Wenn es also Zeit ist, packt den Aal ein unwiederstehlicher und manchmal eben auch tötlicher Wandertrieb-instinkt. Das ist absolut sicher.
Also nimm ein oder zwei kleine Barsche.
Grüße!


----------



## Bondex (6. Juli 2004)

*AW: Flussbarsch im Gartenteich*

Gute Antwort. Also gehen Aale doch über Land??? Daß sie aber ein Gewässer verlassen wenn weit und breit kein anderes in der Nähe ist wußte ich auch nicht. Allerdings daß ein Aal wenn er abgehakt wir und auf den Boden fällt mit einer Zielstrebigkeit das Gewässer wiederfindet, das habe ich oft beobachtet. Was ist aber bei teichen oder Seen, die mit Aalen besetzt werden? Die würden sich doch von selber leeren und überall in der Umgebung müßten dann Aalleichen liegen. Ich habe aber noch nie derartiges beobachtet!???


----------



## Aalfreak (6. Juli 2004)

*AW: Flussbarsch im Gartenteich*

Da wird die Größe der Gewässer eine große Rolle spielen. Der Gedanke des "Entleerens" ist gar nicht mal so abwägig jedoch hab ich dafür keine Beispiele und Erfahrungen. 
Grüße!


----------



## Laksos (6. Juli 2004)

*AW: Flussbarsch im Gartenteich*

Bei größeren Gewässern ist das normalerweise nicht der Fall. Bei kleinen Gartenteichen frisch eingesetzt vertun sie sich sicher und denken, sie sind in einer Tonne oder becken, wo sie jetzt unbedingt rausmüssen ... . Versuch's mal mit 'nem Glasaal, der bleibt sicher drin  

Die Wandereigenschaft der Aale ist lange bekannt und oft beobachtet. So kam vor langem mal ein Film im TV, bei dem laichwillige Aale Richtung Sargassosee einen Bach hinunterzogen und es vor einem Wehr nicht mehr weiterging.

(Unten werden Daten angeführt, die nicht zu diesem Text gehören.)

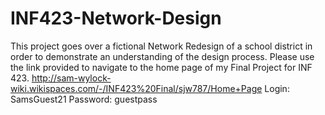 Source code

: # INF423-Network-Design
This project goes over a fictional Network Redesign of a school district in order to demonstrate an understanding of the design process.
Please use the link provided to navigate to the home page of my Final Project for INF 423.
http://sam-wylock-wiki.wikispaces.com/-/INF423%20Final/sjw787/Home+Page
Login: SamsGuest21
Password: guestpass
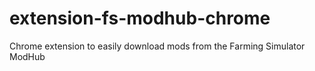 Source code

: # extension-fs-modhub-chrome
Chrome extension to easily download mods from the Farming Simulator ModHub
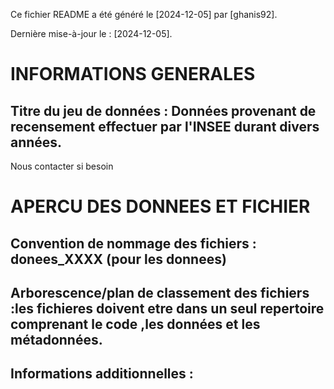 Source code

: 
Ce fichier README a été généré le [2024-12-05] par [ghanis92].

Dernière mise-à-jour le : [2024-12-05].

# INFORMATIONS GENERALES

## Titre du jeu de données : Données provenant de recensement effectuer par l'INSEE durant divers années.

Nous contacter si besoin

# APERCU DES DONNEES ET FICHIER

## Convention de nommage des fichiers : donees_XXXX (pour les donnees)

## Arborescence/plan de classement des fichiers :les fichieres doivent etre dans un seul repertoire comprenant le code ,les données et les métadonnées.



## Informations additionnelles : 
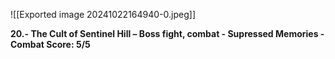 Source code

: ![[Exported image 20241022164940-0.jpeg]]

**20.- The Cult of Sentinel Hill – Boss fight, combat - Supressed Memories - Combat Score: 5/5** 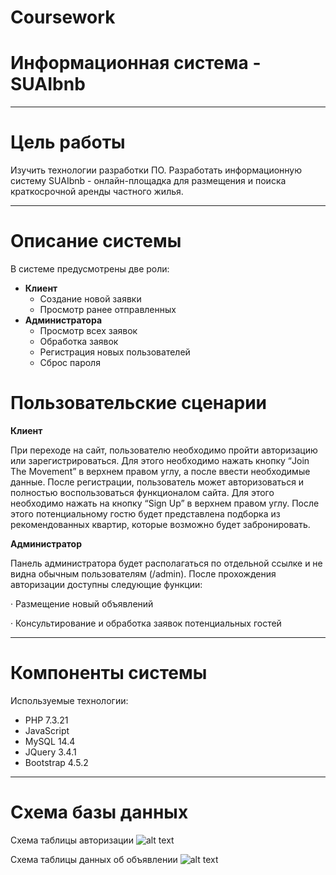 # **Coursework** #
# **Информационная система - SUAIbnb**
--------------------------

# **Цель работы**
Изучить технологии разработки ПО. Разработать информационную систему SUAIbnb - онлайн-площадка для размещения и поиска краткосрочной аренды частного жилья.

-------------------------
# **Описание системы**
В системе предусмотрены две роли:
* **Клиент** 
    * Создание новой заявки 
    * Просмотр ранее отправленных
* **Администратора** 
    * Просмотр всех заявок
    * Обработка заявок
    * Регистрация новых пользователей
    * Сброс пароля 

# **Пользовательские сценарии**

**Клиент**

При переходе на сайт, пользователю необходимо пройти авторизацию или зарегистрироваться. Для этого необходимо нажать кнопку “Join The Movement” в верхнем правом углу, а после ввести необходимые данные. После регистрации, пользователь может авторизоваться и полностью воспользоваться функционалом сайта. Для этого необходимо нажать на кнопку “Sign Up” в верхнем правом углу. После этого потенциальному гостю будет представлена подборка из рекомендованных квартир, которые возможно будет забронировать.

**Администратор**

Панель администратора будет располагаться по отдельной ссылке и не видна обычным пользователям (/admin). После прохождения авторизации доступны следующие функции:

· Размещение новый объявлений

· Консультирование и обработка заявок потенциальных гостей

-------------------
# **Компоненты системы**
Используемые технологии:
* PHP 7.3.21
* JavaScript
* MySQL 14.4
* JQuery 3.4.1
* Bootstrap 4.5.2

--------
# **Схема базы данных**
Схема таблицы авторизации
![alt text](https://user-images.githubusercontent.com/82410774/147378671-dd5dee0d-deb6-431b-96df-da8f5716efe3.jpg)

Схема таблицы данных об объявлении
![alt text](https://user-images.githubusercontent.com/82410774/147378677-ed711cb7-f404-4fd9-aca5-fd2ac5877ee3.jpg)
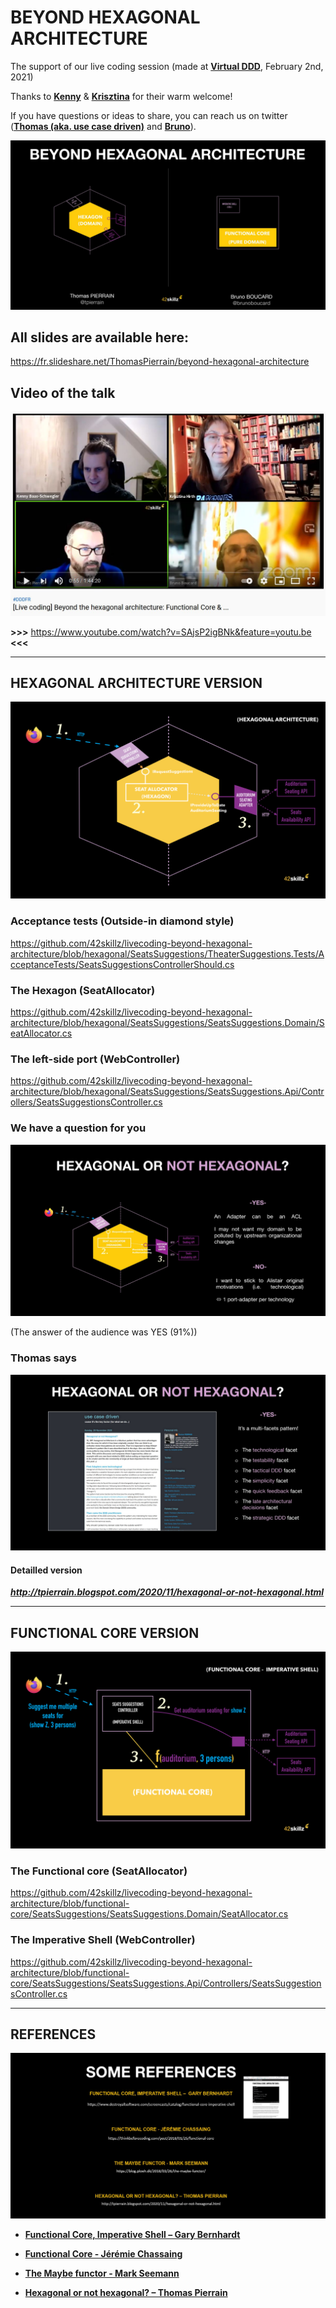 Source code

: # BEYOND HEXAGONAL ARCHITECTURE
The support of our live coding session (made at __[Virtual DDD](https://twitter.com/virtualDDD)__, February 2nd, 2021)

Thanks to __[Kenny](https://twitter.com/kenny_baas/)__ & __[Krisztina](https://twitter.com/YellowBrickC/)__ for their warm welcome!

If you have questions or ideas to share, you can reach us on twitter (__[Thomas (aka. use case driven)](https://twitter.com/tpierrain)__ and __[Bruno](https://twitter.com/brunoboucard)__).

![Beyond](./Beyond.JPG)

## All slides are available here:
https://fr.slideshare.net/ThomasPierrain/beyond-hexagonal-architecture

## Video of the talk


![yt](./yt.JPG)

__>>>__ https://www.youtube.com/watch?v=SAjsP2igBNk&feature=youtu.be  __<<<__

--- 

## HEXAGONAL ARCHITECTURE VERSION

![Hexa-WrapUp](./Hexa-WrapUp.png)

### Acceptance tests (Outside-in diamond style)
https://github.com/42skillz/livecoding-beyond-hexagonal-architecture/blob/hexagonal/SeatsSuggestions/TheaterSuggestions.Tests/AcceptanceTests/SeatsSuggestionsControllerShould.cs

### The Hexagon (SeatAllocator)
https://github.com/42skillz/livecoding-beyond-hexagonal-architecture/blob/hexagonal/SeatsSuggestions/SeatsSuggestions.Domain/SeatAllocator.cs

### The left-side port (WebController)
https://github.com/42skillz/livecoding-beyond-hexagonal-architecture/blob/hexagonal/SeatsSuggestions/SeatsSuggestions.Api/Controllers/SeatsSuggestionsController.cs

### We have a question for you
![HexagonalOrNot](./HexagonalOrNot.JPG)

(The answer of the audience was YES (91%))

### Thomas says
![yes](./ISayYes.JPG)

#### Detailled version
___http://tpierrain.blogspot.com/2020/11/hexagonal-or-not-hexagonal.html___


---

## FUNCTIONAL CORE VERSION

![Core-WrapUp](./Core-WrapUp.png)

### The Functional core (SeatAllocator)
https://github.com/42skillz/livecoding-beyond-hexagonal-architecture/blob/functional-core/SeatsSuggestions/SeatsSuggestions.Domain/SeatAllocator.cs


### The Imperative Shell (WebController)
https://github.com/42skillz/livecoding-beyond-hexagonal-architecture/blob/functional-core/SeatsSuggestions/SeatsSuggestions.Api/Controllers/SeatsSuggestionsController.cs


---

## REFERENCES

![someReferences](./someReferences.JPG)

- __[Functional Core, Imperative Shell –  Gary Bernhardt](https://www.destroyallsoftware.com/screencasts/catalog/functional-core-imperative-shell)__

- __[Functional Core - Jérémie Chassaing](https://thinkbeforecoding.com/post/2018/01/25/functional-core)__

- __[The Maybe functor - Mark Seemann](https://blog.ploeh.dk/2018/03/26/the-maybe-functor/)__

- __[Hexagonal or not hexagonal? – Thomas Pierrain](http://tpierrain.blogspot.com/2020/11/hexagonal-or-not-hexagonal.html
)__

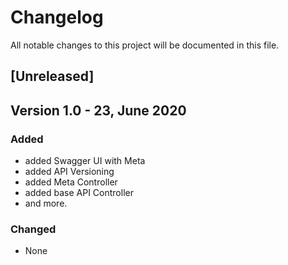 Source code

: # Changelog

All notable changes to this project will be documented in this file.

## [Unreleased]
## Version 1.0 - 23, June 2020

### Added
- added Swagger UI with Meta
- added API Versioning
- added Meta Controller
- added base API Controller
- and more.

### Changed
- None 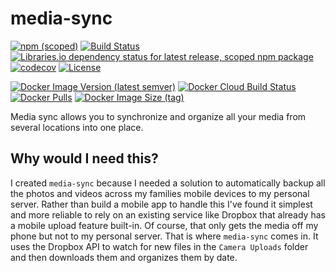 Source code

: # media-sync

[![npm (scoped)](https://img.shields.io/npm/v/@klieber/media-sync)](https://www.npmjs.com/package/@klieber/media-sync)
[![Build Status](https://travis-ci.com/klieber/media-sync.svg?branch=master)](https://travis-ci.com/klieber/media-sync)
[![Libraries.io dependency status for latest release, scoped npm package](https://img.shields.io/librariesio/release/npm/@klieber/media-sync)](https://libraries.io/npm/@klieber%2Fmedia-sync)
[![codecov](https://codecov.io/gh/klieber/media-sync/branch/master/graph/badge.svg)](https://codecov.io/gh/klieber/media-sync)
[![License](https://img.shields.io/npm/l/@klieber/media-sync)](LICENSE)

[![Docker Image Version (latest semver)](https://img.shields.io/docker/v/klieber/media-sync?sort=semver&label=docker)](https://github.com/klieber/media-sync/releases)
[![Docker Cloud Build Status](https://img.shields.io/docker/cloud/build/klieber/media-sync)](https://hub.docker.com/r/klieber/media-sync/builds)
[![Docker Pulls](https://img.shields.io/docker/pulls/klieber/media-sync)](https://hub.docker.com/r/klieber/media-sync)
[![Docker Image Size (tag)](https://img.shields.io/docker/image-size/klieber/media-sync/latest)](https://hub.docker.com/r/klieber/media-sync/tags)

Media sync allows you to synchronize and organize all your media from several locations into one place.

## Why would I need this?

I created `media-sync` because I needed a solution to automatically backup all the photos and videos across my families mobile devices to my personal server. Rather than build a mobile app to handle this I've found it simplest and more reliable to rely on an existing service like Dropbox that already has a mobile upload feature built-in. Of course, that only gets the media off my phone but not to my personal server. That is where `media-sync` comes in. It uses the Dropbox API to watch for new files in the `Camera Uploads` folder and then downloads them and organizes them by date.
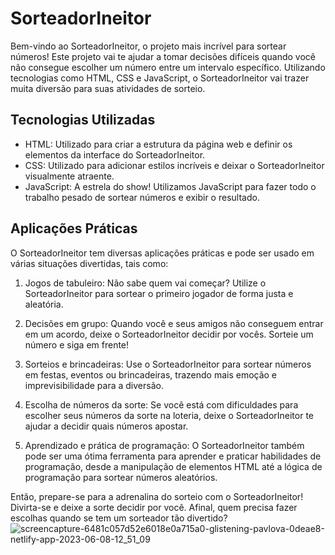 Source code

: # SorteadorIneitor

Bem-vindo ao SorteadorIneitor, o projeto mais incrível para sortear números! Este projeto vai te ajudar a tomar decisões difíceis quando você não consegue escolher um número entre um intervalo específico. Utilizando tecnologias como HTML, CSS e JavaScript, o SorteadorIneitor vai trazer muita diversão para suas atividades de sorteio.

## Tecnologias Utilizadas

- HTML: Utilizado para criar a estrutura da página web e definir os elementos da interface do SorteadorIneitor.
- CSS: Utilizado para adicionar estilos incríveis e deixar o SorteadorIneitor visualmente atraente.
- JavaScript: A estrela do show! Utilizamos JavaScript para fazer todo o trabalho pesado de sortear números e exibir o resultado.

## Aplicações Práticas

O SorteadorIneitor tem diversas aplicações práticas e pode ser usado em várias situações divertidas, tais como:

1. Jogos de tabuleiro: Não sabe quem vai começar? Utilize o SorteadorIneitor para sortear o primeiro jogador de forma justa e aleatória.

2. Decisões em grupo: Quando você e seus amigos não conseguem entrar em um acordo, deixe o SorteadorIneitor decidir por vocês. Sorteie um número e siga em frente!

3. Sorteios e brincadeiras: Use o SorteadorIneitor para sortear números em festas, eventos ou brincadeiras, trazendo mais emoção e imprevisibilidade para a diversão.

4. Escolha de números da sorte: Se você está com dificuldades para escolher seus números da sorte na loteria, deixe o SorteadorIneitor te ajudar a decidir quais números apostar.

5. Aprendizado e prática de programação: O SorteadorIneitor também pode ser uma ótima ferramenta para aprender e praticar habilidades de programação, desde a manipulação de elementos HTML até a lógica de programação para sortear números aleatórios.

Então, prepare-se para a adrenalina do sorteio com o SorteadorIneitor! Divirta-se e deixe a sorte decidir por você. Afinal, quem precisa fazer escolhas quando se tem um sorteador tão divertido?
![screencapture-6481c057d52e6018e0a715a0-glistening-pavlova-0deae8-netlify-app-2023-06-08-12_51_09](https://github.com/Joyzy79/Sorteador-Ineitor/assets/129207028/31b94e69-a8de-41cd-b33c-f23663fd67e2)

Die Nachtkamera zeigte dann, sobald die Wiese feuchtgeregnet war und der Wasserstand etwas anstieg, wie zahlreiche (!) Aale über die Wiese wanderten, das Wehr umgingen und unterhalb wieder ins Wasser rutschten!


----------



## Aalfreak (6. Juli 2004)

*AW: Flussbarsch im Gartenteich*

Son Glasaal wird von den Friedfischen genauso weggefuttert wie als ob Du nen Regenwurm ins Wasser tust. Selbst meine kleinen Schleien sind hinter Forellenbrut hinterher, als ob sie Hunger leiden. Dabei werden sie absolut abwechslungsreich und vor allem regelmäßig gefüttert.
Grüße!


----------



## bmt_hethske (6. Juli 2004)

*AW: Flussbarsch im Gartenteich*

Ich hab in meinem Gartenteich auch einen etwas seltsamen Besatz:
15 Aale 35-55cm
ca. 50 Karauschen 10-25cm
8 Regenbogenforellen a 500g
und einige Flusskrebse. 
Ich habe auch mal Schleien reingesetzt, aber ich glaube die Forellen haben die aufgefressen...


----------



## Laksos (6. Juli 2004)

*AW: Flussbarsch im Gartenteich*

@ aalfreak


> Son Glasaal wird von den Friedfischen genauso weggefuttert wie als ob Du nen Regenwurm ins Wasser tust.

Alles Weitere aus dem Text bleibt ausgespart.